Mitochondrial Dynamics in the Metabolic Reprogramming and Cellular Signaling: Implications for Cancer Progression and Therapy Resistance

Mitochondria play essential roles in cellular metabolism and signaling, regulating biosynthetic pathways, calcium homeostasis, redox balance, and cell fate beyond ATP production. Their continual remodeling through fusion, fission, and mitophagy maintains mitochondrial quality control and adapts organelle function to cellular demands. Here, we review how mitochondrial dynamics, fusion, fission, and mitophagy modulate metabolic reprogramming and signaling to drive cancer progression and therapy resistance.
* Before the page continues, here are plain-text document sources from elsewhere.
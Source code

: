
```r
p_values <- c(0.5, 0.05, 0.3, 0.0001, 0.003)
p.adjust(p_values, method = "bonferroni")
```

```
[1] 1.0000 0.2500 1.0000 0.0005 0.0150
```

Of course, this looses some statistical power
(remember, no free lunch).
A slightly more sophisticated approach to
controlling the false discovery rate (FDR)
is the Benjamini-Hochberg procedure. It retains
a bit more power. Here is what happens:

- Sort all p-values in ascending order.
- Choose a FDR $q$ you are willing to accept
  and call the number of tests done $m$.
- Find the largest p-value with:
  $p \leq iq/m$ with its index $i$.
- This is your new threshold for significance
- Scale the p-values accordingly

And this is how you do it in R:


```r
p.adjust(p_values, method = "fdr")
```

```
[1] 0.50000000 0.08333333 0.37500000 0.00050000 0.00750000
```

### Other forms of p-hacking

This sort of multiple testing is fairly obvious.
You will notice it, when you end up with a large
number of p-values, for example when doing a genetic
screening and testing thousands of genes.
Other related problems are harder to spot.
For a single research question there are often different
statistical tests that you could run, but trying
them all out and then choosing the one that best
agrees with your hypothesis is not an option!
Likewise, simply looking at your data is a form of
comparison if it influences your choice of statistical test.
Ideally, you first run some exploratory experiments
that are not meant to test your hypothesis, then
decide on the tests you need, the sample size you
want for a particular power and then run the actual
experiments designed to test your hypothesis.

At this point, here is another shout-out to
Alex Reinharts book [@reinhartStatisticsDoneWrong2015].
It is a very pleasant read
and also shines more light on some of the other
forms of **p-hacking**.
Emerging evidence indicates that in cancer, mitochondrial fusion enhances respiratory efficiency and oxidative phosphorylation, whereas fission promotes glycolytic adaptation, rapid biomass accumulation, and stress tolerance. Mitophagy further refines metabolic fitness by eliminating damaged mitochondria and sustaining redox homeostasis. Together, these processes underscore that dysregulation of mitochondrial dynamics is a hallmark of cancer and a key driver of metabolic reprogramming and therapeutic resistance. In this review, we summarize how mitochondrial fusion, fission, and mitophagy govern metabolic circuitry in cancer development and therapy resistance. We highlight their functional impact on tumor progression and discuss emerging therapeutic strategies targeting mitochondrial dynamics and associated machinery. Understanding this dynamic metabolic crosstalk may reveal new vulnerabilities and guide the development of mitochondria-targeted cancer therapies.